**Dataset excerpts:**

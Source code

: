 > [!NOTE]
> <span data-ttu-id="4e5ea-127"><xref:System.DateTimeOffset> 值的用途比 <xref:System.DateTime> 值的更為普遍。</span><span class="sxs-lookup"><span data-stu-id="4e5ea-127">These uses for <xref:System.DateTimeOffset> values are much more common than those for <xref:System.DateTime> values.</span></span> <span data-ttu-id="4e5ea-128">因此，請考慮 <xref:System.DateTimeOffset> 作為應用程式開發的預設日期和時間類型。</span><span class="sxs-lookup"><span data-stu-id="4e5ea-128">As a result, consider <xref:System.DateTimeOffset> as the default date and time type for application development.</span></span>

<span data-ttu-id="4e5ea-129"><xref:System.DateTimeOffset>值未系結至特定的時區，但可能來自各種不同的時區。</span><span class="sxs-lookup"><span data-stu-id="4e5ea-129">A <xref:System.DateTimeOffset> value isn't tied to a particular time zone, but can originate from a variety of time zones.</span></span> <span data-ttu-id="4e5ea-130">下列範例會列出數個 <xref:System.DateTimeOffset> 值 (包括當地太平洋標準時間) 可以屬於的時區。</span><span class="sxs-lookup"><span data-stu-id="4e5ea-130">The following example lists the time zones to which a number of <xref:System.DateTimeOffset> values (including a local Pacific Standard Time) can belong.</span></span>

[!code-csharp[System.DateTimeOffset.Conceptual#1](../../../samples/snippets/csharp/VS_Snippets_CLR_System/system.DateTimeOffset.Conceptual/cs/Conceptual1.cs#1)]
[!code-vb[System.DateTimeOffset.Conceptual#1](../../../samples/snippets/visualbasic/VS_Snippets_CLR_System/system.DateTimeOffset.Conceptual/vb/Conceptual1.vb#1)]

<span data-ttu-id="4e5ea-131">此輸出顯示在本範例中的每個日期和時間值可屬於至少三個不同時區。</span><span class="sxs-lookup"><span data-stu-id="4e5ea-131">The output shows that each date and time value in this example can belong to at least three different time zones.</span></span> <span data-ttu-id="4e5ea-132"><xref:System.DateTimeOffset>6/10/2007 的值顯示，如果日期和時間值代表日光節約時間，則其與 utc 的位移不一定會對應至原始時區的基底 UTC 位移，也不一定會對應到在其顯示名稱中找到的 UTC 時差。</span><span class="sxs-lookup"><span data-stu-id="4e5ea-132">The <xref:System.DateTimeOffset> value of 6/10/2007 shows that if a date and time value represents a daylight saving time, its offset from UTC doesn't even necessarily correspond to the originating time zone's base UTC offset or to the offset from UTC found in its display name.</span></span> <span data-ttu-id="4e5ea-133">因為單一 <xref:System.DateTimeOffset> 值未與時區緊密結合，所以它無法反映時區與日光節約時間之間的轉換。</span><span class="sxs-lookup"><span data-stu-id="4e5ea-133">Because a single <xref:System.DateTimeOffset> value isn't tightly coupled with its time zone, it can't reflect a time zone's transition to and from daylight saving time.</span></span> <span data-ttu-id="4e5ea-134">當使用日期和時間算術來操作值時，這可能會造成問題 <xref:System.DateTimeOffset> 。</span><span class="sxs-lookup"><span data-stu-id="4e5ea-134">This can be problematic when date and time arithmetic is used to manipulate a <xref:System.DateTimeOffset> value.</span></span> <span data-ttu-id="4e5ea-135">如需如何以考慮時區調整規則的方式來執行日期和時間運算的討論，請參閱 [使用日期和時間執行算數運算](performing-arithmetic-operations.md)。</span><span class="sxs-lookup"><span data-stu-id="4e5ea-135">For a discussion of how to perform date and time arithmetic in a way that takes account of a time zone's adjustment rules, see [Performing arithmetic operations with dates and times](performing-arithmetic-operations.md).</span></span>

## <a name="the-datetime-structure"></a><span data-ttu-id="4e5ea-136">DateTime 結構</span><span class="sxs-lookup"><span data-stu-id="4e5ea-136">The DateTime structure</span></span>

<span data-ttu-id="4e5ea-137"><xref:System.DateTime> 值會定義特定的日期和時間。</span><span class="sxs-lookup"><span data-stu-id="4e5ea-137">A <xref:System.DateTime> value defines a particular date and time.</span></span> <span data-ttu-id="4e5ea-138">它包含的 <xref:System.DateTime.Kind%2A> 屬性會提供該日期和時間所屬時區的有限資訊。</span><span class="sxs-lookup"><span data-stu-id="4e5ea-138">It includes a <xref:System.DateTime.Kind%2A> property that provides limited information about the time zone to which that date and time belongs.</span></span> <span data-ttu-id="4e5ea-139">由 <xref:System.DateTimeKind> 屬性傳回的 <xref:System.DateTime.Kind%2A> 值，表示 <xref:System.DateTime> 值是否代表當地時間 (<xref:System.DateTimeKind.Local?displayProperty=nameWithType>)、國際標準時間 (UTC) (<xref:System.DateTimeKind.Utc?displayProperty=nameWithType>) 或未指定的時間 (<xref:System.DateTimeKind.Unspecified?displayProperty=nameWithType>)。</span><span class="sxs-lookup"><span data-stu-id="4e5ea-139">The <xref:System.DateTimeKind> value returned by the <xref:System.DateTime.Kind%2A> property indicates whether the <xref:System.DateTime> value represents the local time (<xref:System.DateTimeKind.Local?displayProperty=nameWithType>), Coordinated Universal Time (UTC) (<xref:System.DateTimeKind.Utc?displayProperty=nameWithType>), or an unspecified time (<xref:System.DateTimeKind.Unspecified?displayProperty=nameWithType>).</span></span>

**PROBLEM TO SOLVE:** The answer is every entry, copied word for word.

**WRITTEN REPLY:**
Source code

: > [!NOTE]
> <span data-ttu-id="4e5ea-127"><xref:System.DateTimeOffset> 值的用途比 <xref:System.DateTime> 值的更為普遍。</span><span class="sxs-lookup"><span data-stu-id="4e5ea-127">These uses for <xref:System.DateTimeOffset> values are much more common than those for <xref:System.DateTime> values.</span></span> <span data-ttu-id="4e5ea-128">因此，請考慮 <xref:System.DateTimeOffset> 作為應用程式開發的預設日期和時間類型。</span><span class="sxs-lookup"><span data-stu-id="4e5ea-128">As a result, consider <xref:System.DateTimeOffset> as the default date and time type for application development.</span></span>

<span data-ttu-id="4e5ea-129"><xref:System.DateTimeOffset>值未系結至特定的時區，但可能來自各種不同的時區。</span><span class="sxs-lookup"><span data-stu-id="4e5ea-129">A <xref:System.DateTimeOffset> value isn't tied to a particular time zone, but can originate from a variety of time zones.</span></span> <span data-ttu-id="4e5ea-130">下列範例會列出數個 <xref:System.DateTimeOffset> 值 (包括當地太平洋標準時間) 可以屬於的時區。</span><span class="sxs-lookup"><span data-stu-id="4e5ea-130">The following example lists the time zones to which a number of <xref:System.DateTimeOffset> values (including a local Pacific Standard Time) can belong.</span></span>

[!code-csharp[System.DateTimeOffset.Conceptual#1](../../../samples/snippets/csharp/VS_Snippets_CLR_System/system.DateTimeOffset.Conceptual/cs/Conceptual1.cs#1)]
[!code-vb[System.DateTimeOffset.Conceptual#1](../../../samples/snippets/visualbasic/VS_Snippets_CLR_System/system.DateTimeOffset.Conceptual/vb/Conceptual1.vb#1)]

<span data-ttu-id="4e5ea-131">此輸出顯示在本範例中的每個日期和時間值可屬於至少三個不同時區。</span><span class="sxs-lookup"><span data-stu-id="4e5ea-131">The output shows that each date and time value in this example can belong to at least three different time zones.</span></span> <span data-ttu-id="4e5ea-132"><xref:System.DateTimeOffset>6/10/2007 的值顯示，如果日期和時間值代表日光節約時間，則其與 utc 的位移不一定會對應至原始時區的基底 UTC 位移，也不一定會對應到在其顯示名稱中找到的 UTC 時差。</span><span class="sxs-lookup"><span data-stu-id="4e5ea-132">The <xref:System.DateTimeOffset> value of 6/10/2007 shows that if a date and time value represents a daylight saving time, its offset from UTC doesn't even necessarily correspond to the originating time zone's base UTC offset or to the offset from UTC found in its display name.</span></span> <span data-ttu-id="4e5ea-133">因為單一 <xref:System.DateTimeOffset> 值未與時區緊密結合，所以它無法反映時區與日光節約時間之間的轉換。</span><span class="sxs-lookup"><span data-stu-id="4e5ea-133">Because a single <xref:System.DateTimeOffset> value isn't tightly coupled with its time zone, it can't reflect a time zone's transition to and from daylight saving time.</span></span> <span data-ttu-id="4e5ea-134">當使用日期和時間算術來操作值時，這可能會造成問題 <xref:System.DateTimeOffset> 。</span><span class="sxs-lookup"><span data-stu-id="4e5ea-134">This can be problematic when date and time arithmetic is used to manipulate a <xref:System.DateTimeOffset> value.</span></span> <span data-ttu-id="4e5ea-135">如需如何以考慮時區調整規則的方式來執行日期和時間運算的討論，請參閱 [使用日期和時間執行算數運算](performing-arithmetic-operations.md)。</span><span class="sxs-lookup"><span data-stu-id="4e5ea-135">For a discussion of how to perform date and time arithmetic in a way that takes account of a time zone's adjustment rules, see [Performing arithmetic operations with dates and times](performing-arithmetic-operations.md).</span></span>

## <a name="the-datetime-structure"></a><span data-ttu-id="4e5ea-136">DateTime 結構</span><span class="sxs-lookup"><span data-stu-id="4e5ea-136">The DateTime structure</span></span>

<span data-ttu-id="4e5ea-137"><xref:System.DateTime> 值會定義特定的日期和時間。</span><span class="sxs-lookup"><span data-stu-id="4e5ea-137">A <xref:System.DateTime> value defines a particular date and time.</span></span> <span data-ttu-id="4e5ea-138">它包含的 <xref:System.DateTime.Kind%2A> 屬性會提供該日期和時間所屬時區的有限資訊。</span><span class="sxs-lookup"><span data-stu-id="4e5ea-138">It includes a <xref:System.DateTime.Kind%2A> property that provides limited information about the time zone to which that date and time belongs.</span></span> <span data-ttu-id="4e5ea-139">由 <xref:System.DateTimeKind> 屬性傳回的 <xref:System.DateTime.Kind%2A> 值，表示 <xref:System.DateTime> 值是否代表當地時間 (<xref:System.DateTimeKind.Local?displayProperty=nameWithType>)、國際標準時間 (UTC) (<xref:System.DateTimeKind.Utc?displayProperty=nameWithType>) 或未指定的時間 (<xref:System.DateTimeKind.Unspecified?displayProperty=nameWithType>)。</span><span class="sxs-lookup"><span data-stu-id="4e5ea-139">The <xref:System.DateTimeKind> value returned by the <xref:System.DateTime.Kind%2A> property indicates whether the <xref:System.DateTime> value represents the local time (<xref:System.DateTimeKind.Local?displayProperty=nameWithType>), Coordinated Universal Time (UTC) (<xref:System.DateTimeKind.Utc?displayProperty=nameWithType>), or an unspecified time (<xref:System.DateTimeKind.Unspecified?displayProperty=nameWithType>).</span></span>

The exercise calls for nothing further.